◆ Exercise material:

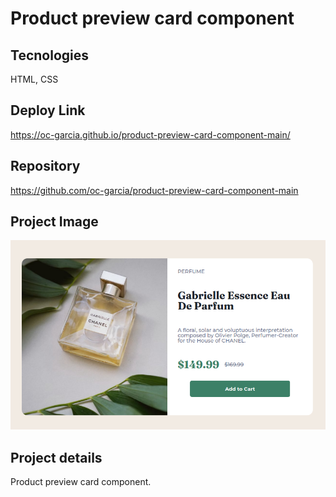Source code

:# Product preview card component

## Tecnologies 
HTML, CSS

## Deploy Link
https://oc-garcia.github.io/product-preview-card-component-main/

## Repository
https://github.com/oc-garcia/product-preview-card-component-main

## Project Image
![](./images/Screenshot%20from%202023-01-19%2013-43-44.png#vitrinedev)

## Project details
Product preview card component. 
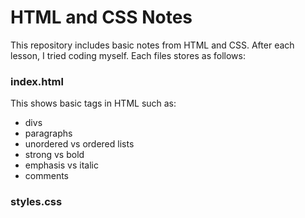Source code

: # HTML and CSS Notes
This repository includes basic notes from HTML and CSS. After each lesson, I tried coding myself. Each files stores as follows:

### index.html
This shows basic tags in HTML such as:
- divs
- paragraphs
- unordered vs ordered lists
- strong vs bold
- emphasis vs italic
- comments

### styles.css

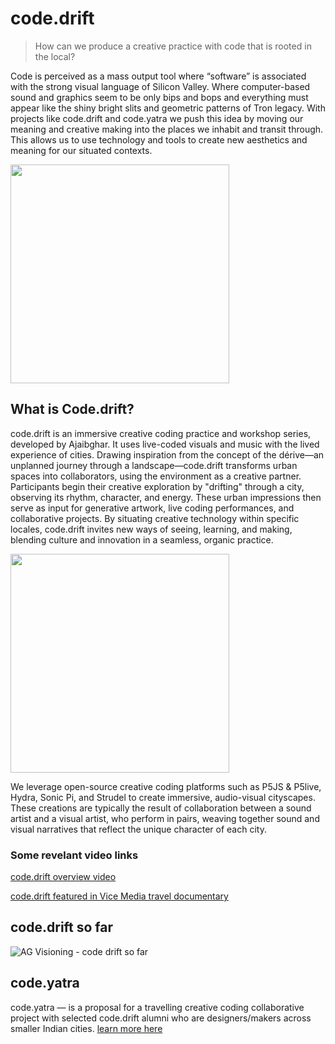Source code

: # code.drift 	

> How can we produce a creative practice with code that is rooted in the local?

Code is perceived as a mass output tool where “software” is associated with the strong visual language of Silicon Valley. Where computer-based sound and graphics seem to be only bips and bops and everything must appear like the shiny bright slits and geometric patterns of Tron legacy. 
With projects like code.drift and code.yatra we push this idea by moving our meaning and creative making into the places we inhabit and transit through. This allows us to use technology and tools to create new aesthetics and meaning for our situated contexts. 

<img src="https://github.com/user-attachments/assets/5adcc484-d8fc-4e65-b246-45631db3d05e" width="350px">

## What is Code.drift?
code.drift is an immersive creative coding practice and workshop series, developed by Ajaibghar. It uses live-coded visuals and music with the lived experience of cities. Drawing inspiration from the concept of the dérive—an unplanned journey through a landscape—code.drift transforms urban spaces into collaborators, using the environment as a creative partner.
Participants begin their creative exploration by "drifting" through a city, observing its rhythm, character, and energy. These urban impressions then serve as input for generative artwork, live coding performances, and collaborative projects. By situating creative technology within specific locales, code.drift invites new ways of seeing, learning, and making, blending culture and innovation in a seamless, organic practice.


<img src="https://github.com/user-attachments/assets/48012686-d833-4a7e-bfe4-5acd9e2e2eca" width="350px">


We leverage open-source creative coding platforms such as P5JS & P5live, Hydra, Sonic Pi, and Strudel to create immersive, audio-visual cityscapes. 	
These creations are typically the result of collaboration between a sound artist and a visual artist, who perform in pairs, weaving together sound and visual narratives that reflect the unique character of each city.
	
### Some revelant video links

[code.drift overview video](https://youtu.be/AlO_u2SC0jE) 
	
[code.drift featured in Vice Media travel documentary](https://youtu.be/ngUq39hIX5M?feature=shared&t=383) 


## code.drift so far
![AG Visioning - code drift so far](https://github.com/user-attachments/assets/af24503e-f891-4a05-a9ae-8bfd0e42a096)

## code.yatra

code.yatra — is a proposal for a travelling creative coding collaborative project with selected code.drift alumni who are designers/makers across smaller Indian cities. [learn more here](/code.drift/codeyatra)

◆ Exercise: If a line in the records contains "such", report it.

◆ Exercise solution:
This shows basic tags in HTML such as:
We leverage open-source creative coding platforms such as P5JS & P5live, Hydra, Sonic Pi, and Strudel to create immersive, audio-visual cityscapes. 	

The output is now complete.